#### Goal of the exercise:
Keep every line in which "textArea" occurs and drop the rest of the data.

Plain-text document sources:
- - - - - - -

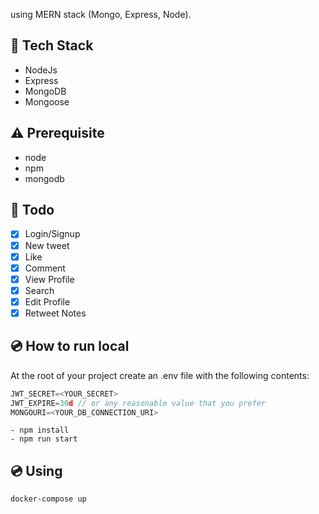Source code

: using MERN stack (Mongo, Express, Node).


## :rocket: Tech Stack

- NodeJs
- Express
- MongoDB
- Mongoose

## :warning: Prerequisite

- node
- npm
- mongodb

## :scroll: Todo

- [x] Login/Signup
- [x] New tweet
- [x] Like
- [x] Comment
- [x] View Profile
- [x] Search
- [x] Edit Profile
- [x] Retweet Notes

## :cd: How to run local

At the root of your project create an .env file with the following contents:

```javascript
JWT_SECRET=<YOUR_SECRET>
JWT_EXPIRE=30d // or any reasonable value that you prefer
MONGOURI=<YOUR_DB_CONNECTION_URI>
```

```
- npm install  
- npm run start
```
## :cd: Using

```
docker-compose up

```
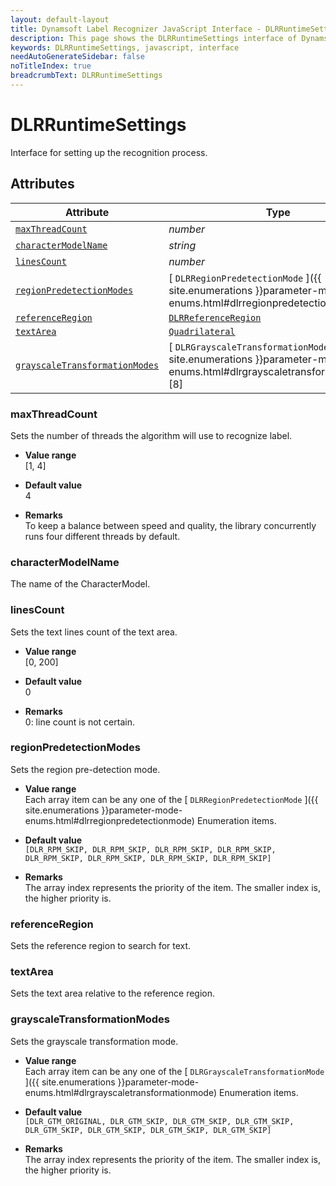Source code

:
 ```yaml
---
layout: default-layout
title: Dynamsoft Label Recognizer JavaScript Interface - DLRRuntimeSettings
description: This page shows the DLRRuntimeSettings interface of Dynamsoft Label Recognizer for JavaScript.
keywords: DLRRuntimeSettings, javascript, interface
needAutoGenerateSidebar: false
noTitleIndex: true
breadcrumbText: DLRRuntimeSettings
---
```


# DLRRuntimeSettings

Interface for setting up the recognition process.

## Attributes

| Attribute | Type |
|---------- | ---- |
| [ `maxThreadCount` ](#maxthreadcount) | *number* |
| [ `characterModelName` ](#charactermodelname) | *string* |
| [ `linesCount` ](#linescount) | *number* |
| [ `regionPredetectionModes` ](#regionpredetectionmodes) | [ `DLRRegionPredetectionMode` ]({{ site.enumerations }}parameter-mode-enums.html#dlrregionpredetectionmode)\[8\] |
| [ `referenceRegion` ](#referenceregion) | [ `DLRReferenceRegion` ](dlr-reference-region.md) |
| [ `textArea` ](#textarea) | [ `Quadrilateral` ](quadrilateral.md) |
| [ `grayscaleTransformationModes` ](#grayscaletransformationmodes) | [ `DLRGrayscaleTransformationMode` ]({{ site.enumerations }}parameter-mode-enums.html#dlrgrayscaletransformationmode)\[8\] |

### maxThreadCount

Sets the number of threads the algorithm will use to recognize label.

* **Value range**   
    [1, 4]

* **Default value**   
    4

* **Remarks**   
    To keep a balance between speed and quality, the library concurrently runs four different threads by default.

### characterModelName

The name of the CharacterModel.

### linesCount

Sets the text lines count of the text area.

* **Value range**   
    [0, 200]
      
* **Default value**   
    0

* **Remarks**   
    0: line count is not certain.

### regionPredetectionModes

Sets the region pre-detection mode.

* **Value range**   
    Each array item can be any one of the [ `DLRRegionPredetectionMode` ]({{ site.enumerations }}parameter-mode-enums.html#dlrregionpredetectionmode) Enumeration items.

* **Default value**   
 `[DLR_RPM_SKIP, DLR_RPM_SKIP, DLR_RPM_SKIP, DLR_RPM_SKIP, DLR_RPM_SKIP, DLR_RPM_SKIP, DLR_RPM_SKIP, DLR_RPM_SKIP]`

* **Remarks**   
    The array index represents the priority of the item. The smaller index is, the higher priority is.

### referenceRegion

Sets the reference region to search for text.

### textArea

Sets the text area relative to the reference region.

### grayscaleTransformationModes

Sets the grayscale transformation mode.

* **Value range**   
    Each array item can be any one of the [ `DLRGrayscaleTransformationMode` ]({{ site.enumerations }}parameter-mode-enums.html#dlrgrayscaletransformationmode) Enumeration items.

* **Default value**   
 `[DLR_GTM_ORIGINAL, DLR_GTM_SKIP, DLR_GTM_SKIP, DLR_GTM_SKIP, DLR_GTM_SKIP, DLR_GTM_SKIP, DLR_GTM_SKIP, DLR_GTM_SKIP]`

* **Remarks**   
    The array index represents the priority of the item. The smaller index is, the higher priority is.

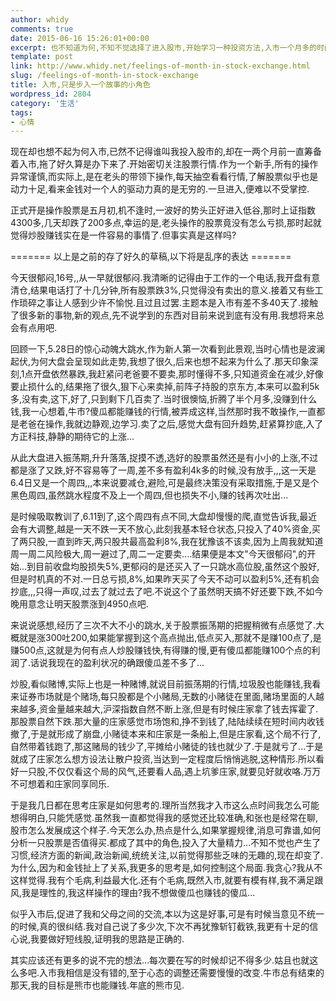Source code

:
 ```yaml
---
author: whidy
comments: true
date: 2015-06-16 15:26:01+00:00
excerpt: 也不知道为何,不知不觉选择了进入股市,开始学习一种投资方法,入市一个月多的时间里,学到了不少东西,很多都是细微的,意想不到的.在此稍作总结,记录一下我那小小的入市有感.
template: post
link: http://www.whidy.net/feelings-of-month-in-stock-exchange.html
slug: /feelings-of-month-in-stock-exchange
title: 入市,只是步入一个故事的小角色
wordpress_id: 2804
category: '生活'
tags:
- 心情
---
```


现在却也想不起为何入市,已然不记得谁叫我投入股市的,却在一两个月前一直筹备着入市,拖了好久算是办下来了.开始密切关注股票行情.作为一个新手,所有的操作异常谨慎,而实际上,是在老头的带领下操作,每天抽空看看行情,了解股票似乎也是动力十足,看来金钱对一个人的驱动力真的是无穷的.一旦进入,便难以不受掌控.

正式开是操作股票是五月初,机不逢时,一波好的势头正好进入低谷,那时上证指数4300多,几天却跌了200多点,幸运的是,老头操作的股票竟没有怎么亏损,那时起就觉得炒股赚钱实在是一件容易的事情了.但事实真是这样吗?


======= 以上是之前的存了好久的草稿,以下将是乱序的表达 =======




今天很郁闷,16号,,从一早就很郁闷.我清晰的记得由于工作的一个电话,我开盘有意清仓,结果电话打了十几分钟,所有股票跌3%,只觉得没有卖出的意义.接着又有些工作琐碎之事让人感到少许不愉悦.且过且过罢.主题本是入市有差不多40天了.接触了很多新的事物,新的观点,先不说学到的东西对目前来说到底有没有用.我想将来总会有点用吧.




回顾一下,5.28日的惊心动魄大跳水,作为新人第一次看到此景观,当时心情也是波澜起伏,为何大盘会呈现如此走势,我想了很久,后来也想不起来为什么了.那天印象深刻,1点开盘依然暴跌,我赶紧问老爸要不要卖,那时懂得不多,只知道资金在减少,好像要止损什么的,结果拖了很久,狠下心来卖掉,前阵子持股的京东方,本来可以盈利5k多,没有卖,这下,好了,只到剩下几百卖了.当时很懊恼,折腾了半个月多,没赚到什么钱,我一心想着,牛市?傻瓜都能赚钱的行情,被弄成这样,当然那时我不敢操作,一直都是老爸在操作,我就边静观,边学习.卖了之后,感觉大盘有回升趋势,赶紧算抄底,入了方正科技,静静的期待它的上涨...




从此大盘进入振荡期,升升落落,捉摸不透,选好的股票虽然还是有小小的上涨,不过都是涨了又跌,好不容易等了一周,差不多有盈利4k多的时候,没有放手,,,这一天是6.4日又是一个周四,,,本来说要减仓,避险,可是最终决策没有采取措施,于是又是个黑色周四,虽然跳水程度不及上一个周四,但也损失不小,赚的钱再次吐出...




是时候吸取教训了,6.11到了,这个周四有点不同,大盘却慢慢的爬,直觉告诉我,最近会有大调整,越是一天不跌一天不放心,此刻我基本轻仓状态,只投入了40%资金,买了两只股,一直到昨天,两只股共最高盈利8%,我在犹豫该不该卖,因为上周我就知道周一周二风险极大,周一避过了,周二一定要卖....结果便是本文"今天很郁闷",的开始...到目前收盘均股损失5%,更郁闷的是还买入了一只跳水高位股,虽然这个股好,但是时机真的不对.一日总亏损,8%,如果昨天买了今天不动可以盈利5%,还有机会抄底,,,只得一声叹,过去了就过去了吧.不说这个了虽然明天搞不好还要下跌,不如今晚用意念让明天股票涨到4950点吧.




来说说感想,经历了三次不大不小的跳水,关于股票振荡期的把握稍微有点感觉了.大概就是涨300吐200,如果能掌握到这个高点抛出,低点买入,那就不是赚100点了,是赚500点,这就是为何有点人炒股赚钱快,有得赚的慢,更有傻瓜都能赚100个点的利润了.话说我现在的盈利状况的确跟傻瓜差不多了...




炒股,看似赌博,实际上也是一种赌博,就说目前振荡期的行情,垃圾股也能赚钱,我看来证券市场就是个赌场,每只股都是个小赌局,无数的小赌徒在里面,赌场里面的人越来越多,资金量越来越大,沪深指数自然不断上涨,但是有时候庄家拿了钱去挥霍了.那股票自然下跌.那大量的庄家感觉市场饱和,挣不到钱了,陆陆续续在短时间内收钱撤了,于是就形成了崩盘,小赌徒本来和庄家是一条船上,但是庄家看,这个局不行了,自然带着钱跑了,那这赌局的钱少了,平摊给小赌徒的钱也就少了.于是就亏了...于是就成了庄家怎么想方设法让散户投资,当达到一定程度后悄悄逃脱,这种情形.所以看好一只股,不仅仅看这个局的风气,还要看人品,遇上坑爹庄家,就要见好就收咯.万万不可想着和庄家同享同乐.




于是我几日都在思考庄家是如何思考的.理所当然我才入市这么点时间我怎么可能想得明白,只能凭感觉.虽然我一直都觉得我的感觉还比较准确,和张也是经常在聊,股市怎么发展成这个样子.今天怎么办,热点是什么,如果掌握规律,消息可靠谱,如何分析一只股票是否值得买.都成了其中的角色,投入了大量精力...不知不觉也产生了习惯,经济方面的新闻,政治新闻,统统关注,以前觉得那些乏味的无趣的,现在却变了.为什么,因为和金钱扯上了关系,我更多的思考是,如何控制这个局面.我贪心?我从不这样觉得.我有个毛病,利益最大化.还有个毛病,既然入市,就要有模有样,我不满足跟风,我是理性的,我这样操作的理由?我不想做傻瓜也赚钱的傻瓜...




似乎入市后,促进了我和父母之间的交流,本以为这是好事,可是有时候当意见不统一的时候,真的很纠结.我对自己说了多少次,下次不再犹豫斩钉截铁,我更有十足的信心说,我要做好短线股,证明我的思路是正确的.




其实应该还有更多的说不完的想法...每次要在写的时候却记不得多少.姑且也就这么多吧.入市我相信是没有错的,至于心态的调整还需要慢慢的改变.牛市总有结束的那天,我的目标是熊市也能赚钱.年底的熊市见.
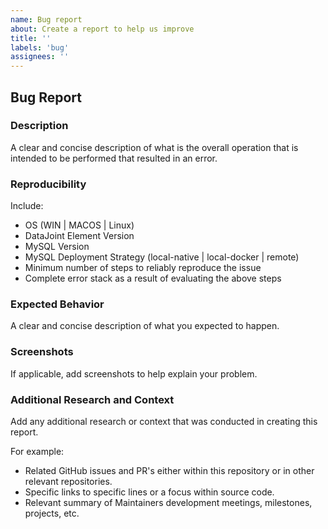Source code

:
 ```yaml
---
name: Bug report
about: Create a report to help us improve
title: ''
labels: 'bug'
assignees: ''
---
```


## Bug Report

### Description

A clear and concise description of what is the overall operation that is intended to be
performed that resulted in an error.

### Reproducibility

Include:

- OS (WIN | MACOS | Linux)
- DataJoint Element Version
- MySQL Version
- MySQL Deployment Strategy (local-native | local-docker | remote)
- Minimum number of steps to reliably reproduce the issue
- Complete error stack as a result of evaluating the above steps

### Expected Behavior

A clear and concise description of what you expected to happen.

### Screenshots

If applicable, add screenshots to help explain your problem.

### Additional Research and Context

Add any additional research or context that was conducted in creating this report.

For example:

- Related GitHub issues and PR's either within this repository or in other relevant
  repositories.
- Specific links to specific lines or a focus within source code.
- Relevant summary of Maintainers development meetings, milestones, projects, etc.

- - - - - - -

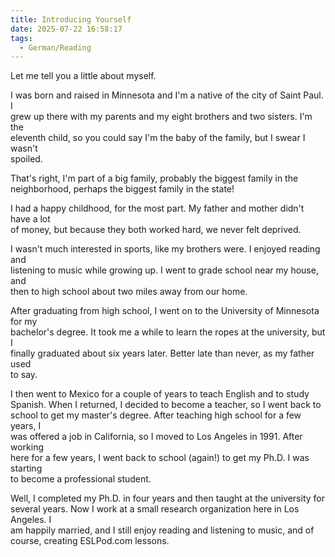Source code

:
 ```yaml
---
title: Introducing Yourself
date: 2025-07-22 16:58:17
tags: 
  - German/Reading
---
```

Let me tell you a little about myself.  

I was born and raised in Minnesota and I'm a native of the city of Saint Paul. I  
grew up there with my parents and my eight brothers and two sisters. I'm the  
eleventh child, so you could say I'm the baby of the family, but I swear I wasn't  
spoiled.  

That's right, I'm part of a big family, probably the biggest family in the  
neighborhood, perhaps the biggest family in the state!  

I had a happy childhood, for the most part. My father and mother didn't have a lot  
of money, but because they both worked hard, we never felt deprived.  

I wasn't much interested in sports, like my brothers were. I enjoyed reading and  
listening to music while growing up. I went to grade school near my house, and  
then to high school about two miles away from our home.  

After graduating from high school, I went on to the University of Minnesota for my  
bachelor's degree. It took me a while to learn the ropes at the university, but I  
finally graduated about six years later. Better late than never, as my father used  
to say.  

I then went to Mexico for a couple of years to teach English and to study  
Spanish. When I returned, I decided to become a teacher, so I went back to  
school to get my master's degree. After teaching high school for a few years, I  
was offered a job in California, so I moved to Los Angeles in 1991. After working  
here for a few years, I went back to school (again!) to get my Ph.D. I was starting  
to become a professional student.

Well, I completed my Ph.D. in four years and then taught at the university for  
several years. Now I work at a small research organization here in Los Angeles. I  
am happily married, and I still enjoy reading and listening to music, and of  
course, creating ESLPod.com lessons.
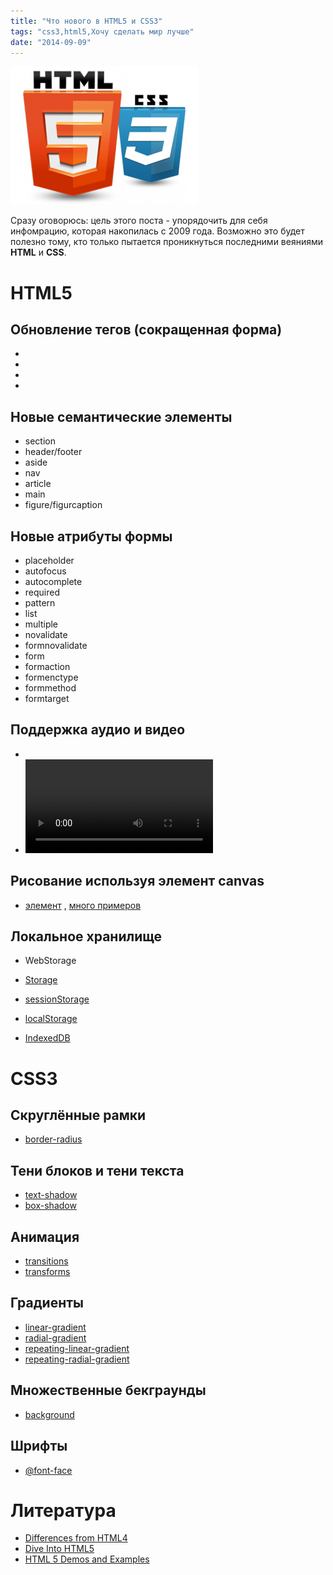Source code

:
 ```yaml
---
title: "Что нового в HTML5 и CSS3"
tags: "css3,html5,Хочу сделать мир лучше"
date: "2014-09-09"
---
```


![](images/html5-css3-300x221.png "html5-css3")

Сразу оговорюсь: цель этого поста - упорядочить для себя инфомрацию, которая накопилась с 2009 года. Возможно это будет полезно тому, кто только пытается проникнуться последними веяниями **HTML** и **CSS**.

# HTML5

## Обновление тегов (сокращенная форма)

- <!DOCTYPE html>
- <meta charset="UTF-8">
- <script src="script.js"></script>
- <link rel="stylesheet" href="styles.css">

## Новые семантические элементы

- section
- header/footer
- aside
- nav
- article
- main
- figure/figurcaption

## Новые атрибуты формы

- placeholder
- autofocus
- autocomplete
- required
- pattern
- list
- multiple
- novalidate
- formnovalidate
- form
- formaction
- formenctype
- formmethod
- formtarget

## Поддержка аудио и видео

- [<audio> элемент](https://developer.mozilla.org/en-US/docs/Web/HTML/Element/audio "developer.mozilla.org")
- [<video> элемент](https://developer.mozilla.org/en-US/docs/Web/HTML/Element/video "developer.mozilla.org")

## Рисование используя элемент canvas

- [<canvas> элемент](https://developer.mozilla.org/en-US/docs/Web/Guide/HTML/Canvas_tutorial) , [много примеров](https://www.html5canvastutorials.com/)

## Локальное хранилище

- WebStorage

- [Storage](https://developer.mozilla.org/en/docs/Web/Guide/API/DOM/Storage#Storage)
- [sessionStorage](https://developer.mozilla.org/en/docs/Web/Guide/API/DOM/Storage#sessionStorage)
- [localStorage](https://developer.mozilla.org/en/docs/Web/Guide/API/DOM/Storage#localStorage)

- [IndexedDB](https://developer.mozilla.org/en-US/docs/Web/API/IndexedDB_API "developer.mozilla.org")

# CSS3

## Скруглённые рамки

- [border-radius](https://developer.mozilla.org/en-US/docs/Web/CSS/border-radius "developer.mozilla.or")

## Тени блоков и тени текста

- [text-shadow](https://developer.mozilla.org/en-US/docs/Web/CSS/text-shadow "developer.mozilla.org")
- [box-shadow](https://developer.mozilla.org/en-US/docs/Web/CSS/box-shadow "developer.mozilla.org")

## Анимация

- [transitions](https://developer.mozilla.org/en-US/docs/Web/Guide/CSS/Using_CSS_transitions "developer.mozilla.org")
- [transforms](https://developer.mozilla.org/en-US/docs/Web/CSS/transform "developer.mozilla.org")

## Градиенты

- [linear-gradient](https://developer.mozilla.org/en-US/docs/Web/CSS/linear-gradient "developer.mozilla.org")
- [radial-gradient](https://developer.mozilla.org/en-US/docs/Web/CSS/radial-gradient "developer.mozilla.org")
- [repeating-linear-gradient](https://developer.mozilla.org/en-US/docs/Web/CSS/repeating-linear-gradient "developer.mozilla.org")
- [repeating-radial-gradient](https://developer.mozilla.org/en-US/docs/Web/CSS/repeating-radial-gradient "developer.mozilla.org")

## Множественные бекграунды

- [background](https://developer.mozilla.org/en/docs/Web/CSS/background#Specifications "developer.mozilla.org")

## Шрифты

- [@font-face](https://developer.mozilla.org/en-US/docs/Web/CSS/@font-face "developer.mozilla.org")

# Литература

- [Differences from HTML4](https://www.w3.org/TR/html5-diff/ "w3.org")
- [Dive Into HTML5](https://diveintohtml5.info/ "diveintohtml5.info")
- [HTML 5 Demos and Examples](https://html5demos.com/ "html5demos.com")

- - - - - - -

#### Your response:
| [ `textArea` ](#textarea) | [ `Quadrilateral` ](quadrilateral.md) |
### textArea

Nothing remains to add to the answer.